In Facing History And Ourselves class, eighth graders analyzed World War II propaganda posters. Selected advertisements were placed in the middle of a wide sheet of white paper with room for writing observations, as students silently visited each poster laid out on tables, swiftly jotting notes in pencil. The class then convened in groups to discuss the meaning of the materials, while Mr. Thacher, Mr. Rudnick, and Mr. Buffum offered guidance as groups discussed the individual posters.

“Who is the intended audience?” Mr. Buffum prompted the students to consider. “What emotions are they trying to trigger with the language, art work and colors?”

Rosie the Riveter, an icon that has been used over the years to symbolize women empowerment, was one image considered by the class.
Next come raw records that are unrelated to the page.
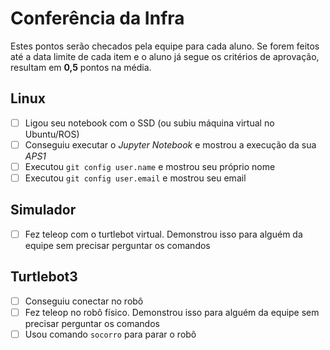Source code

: # Conferência da Infra

Estes pontos serão checados pela equipe para cada aluno. Se forem feitos até a data limite de cada item e o aluno já segue os critérios de aprovação, resultam em **0,5** pontos na média.

## Linux

- [ ] Ligou seu notebook com o SSD (ou subiu máquina virtual no Ubuntu/ROS)
- [ ] Conseguiu executar o *Jupyter Notebook* e mostrou a execução da sua *APS1*
- [ ] Executou `git config user.name` e mostrou seu próprio nome
- [ ] Executou `git config user.email` e mostrou seu email

## Simulador

- [ ] Fez teleop com o turtlebot virtual. Demonstrou isso para alguém da equipe sem precisar perguntar os comandos

## Turtlebot3

- [ ] Conseguiu conectar no robô
- [ ] Fez teleop no robô físico. Demonstrou isso para alguém da equipe sem precisar perguntar os comandos
- [ ] Usou comando `socorro` para parar o robô
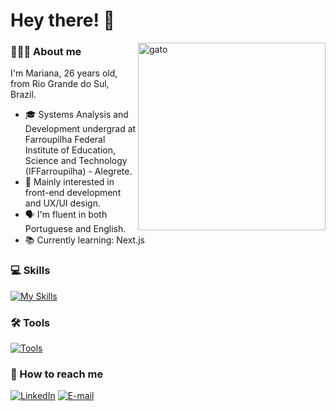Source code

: # Hey there! 👋

<img src="https://media0.giphy.com/media/13HBDT4QSTpveU/200w.gif?cid=6c09b9524vofmqc0mq026s9awyr5ardui6842g3tr7uvqx59&ep=v1_gifs_search&rid=200w.gif&ct=g" alt="gato" min-width="300px" max-width="300px" width="300px" align="right" margin="10px">

### 👩🏻‍🎓 About me

I'm Mariana, 26 years old, from Rio Grande do Sul, Brazil.

- 🎓 Systems Analysis and Development undergrad at Farroupilha Federal Institute of Education, Science and Technology (IFFarroupilha) - Alegrete.
- 🌱 Mainly interested in front-end development and UX/UI design.
- 🗣️ I'm fluent in both Portuguese and English.
- 📚 Currently learning: Next.js

### 💻 Skills
[![My Skills](https://skillicons.dev/icons?i=js,ts,react,html,css,tailwind,nodejs,jquery,java,solidity,postgres,mysql)](https://skillicons.dev)

### 🛠️ Tools
[![Tools](https://skillicons.dev/icons?i=vscode,git,figma,firebase)](https://skillicons.dev)

### 💬 How to reach me
 
[![LinkedIn](https://img.shields.io/badge/LinkedIn-000?style=for-the-badge&logo=linkedin&logoColor=30A3DC)](https://www.linkedin.com/in/mariana-rodrigues-kemmerich)
[![E-mail](https://img.shields.io/badge/-Email-000?style=for-the-badge&logo=microsoft-outlook&logoColor=E94D5F)](mailto:marianarkemmerich@gmail.com)
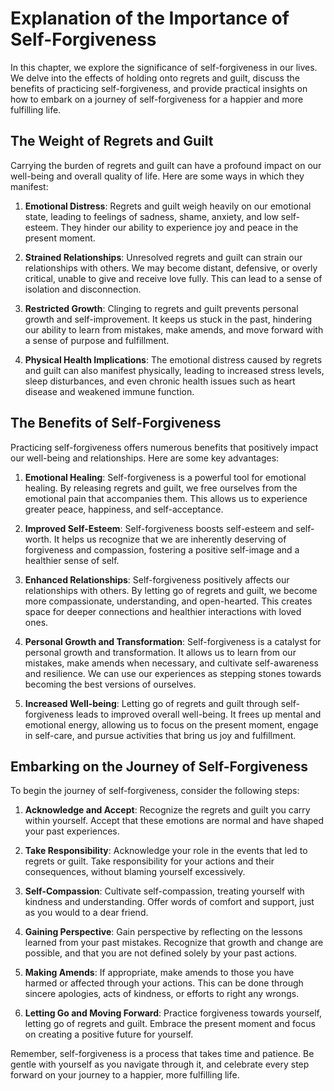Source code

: Explanation of the Importance of Self-Forgiveness
============================================================

In this chapter, we explore the significance of self-forgiveness in our lives. We delve into the effects of holding onto regrets and guilt, discuss the benefits of practicing self-forgiveness, and provide practical insights on how to embark on a journey of self-forgiveness for a happier and more fulfilling life.

**The Weight of Regrets and Guilt**
-----------------------------------

Carrying the burden of regrets and guilt can have a profound impact on our well-being and overall quality of life. Here are some ways in which they manifest:

1. **Emotional Distress**: Regrets and guilt weigh heavily on our emotional state, leading to feelings of sadness, shame, anxiety, and low self-esteem. They hinder our ability to experience joy and peace in the present moment.

2. **Strained Relationships**: Unresolved regrets and guilt can strain our relationships with others. We may become distant, defensive, or overly critical, unable to give and receive love fully. This can lead to a sense of isolation and disconnection.

3. **Restricted Growth**: Clinging to regrets and guilt prevents personal growth and self-improvement. It keeps us stuck in the past, hindering our ability to learn from mistakes, make amends, and move forward with a sense of purpose and fulfillment.

4. **Physical Health Implications**: The emotional distress caused by regrets and guilt can also manifest physically, leading to increased stress levels, sleep disturbances, and even chronic health issues such as heart disease and weakened immune function.

**The Benefits of Self-Forgiveness**
------------------------------------

Practicing self-forgiveness offers numerous benefits that positively impact our well-being and relationships. Here are some key advantages:

1. **Emotional Healing**: Self-forgiveness is a powerful tool for emotional healing. By releasing regrets and guilt, we free ourselves from the emotional pain that accompanies them. This allows us to experience greater peace, happiness, and self-acceptance.

2. **Improved Self-Esteem**: Self-forgiveness boosts self-esteem and self-worth. It helps us recognize that we are inherently deserving of forgiveness and compassion, fostering a positive self-image and a healthier sense of self.

3. **Enhanced Relationships**: Self-forgiveness positively affects our relationships with others. By letting go of regrets and guilt, we become more compassionate, understanding, and open-hearted. This creates space for deeper connections and healthier interactions with loved ones.

4. **Personal Growth and Transformation**: Self-forgiveness is a catalyst for personal growth and transformation. It allows us to learn from our mistakes, make amends when necessary, and cultivate self-awareness and resilience. We can use our experiences as stepping stones towards becoming the best versions of ourselves.

5. **Increased Well-being**: Letting go of regrets and guilt through self-forgiveness leads to improved overall well-being. It frees up mental and emotional energy, allowing us to focus on the present moment, engage in self-care, and pursue activities that bring us joy and fulfillment.

**Embarking on the Journey of Self-Forgiveness**
------------------------------------------------

To begin the journey of self-forgiveness, consider the following steps:

1. **Acknowledge and Accept**: Recognize the regrets and guilt you carry within yourself. Accept that these emotions are normal and have shaped your past experiences.

2. **Take Responsibility**: Acknowledge your role in the events that led to regrets or guilt. Take responsibility for your actions and their consequences, without blaming yourself excessively.

3. **Self-Compassion**: Cultivate self-compassion, treating yourself with kindness and understanding. Offer words of comfort and support, just as you would to a dear friend.

4. **Gaining Perspective**: Gain perspective by reflecting on the lessons learned from your past mistakes. Recognize that growth and change are possible, and that you are not defined solely by your past actions.

5. **Making Amends**: If appropriate, make amends to those you have harmed or affected through your actions. This can be done through sincere apologies, acts of kindness, or efforts to right any wrongs.

6. **Letting Go and Moving Forward**: Practice forgiveness towards yourself, letting go of regrets and guilt. Embrace the present moment and focus on creating a positive future for yourself.

Remember, self-forgiveness is a process that takes time and patience. Be gentle with yourself as you navigate through it, and celebrate every step forward on your journey to a happier, more fulfilling life.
One student noted that this ad was meant to appeal specifically to upper class women, calling them to join the workforce during World War II, due to the fact that lower class women were already working; therefore, the appeal would only galvanize a certain demographic of the feminist movement.

Every year, in the spring term, DCD eighth-graders take part in the Facing History course, a national curriculum that uses the Holocaust as a backdrop for exploring issues of prejudice and identity, the implications of decision making, and the impact of group dynamics. Students are expected to draw connections across a wide range of academic material in their academic careers, and they are likewise expected to bring a consistent focus to the formation of personal identity as an ethical, involved member of our community. Students will continue to explore layered subject matter in FHAO, and we look forward to watching these eighth graders grow into responsible, critical-thinking citizens.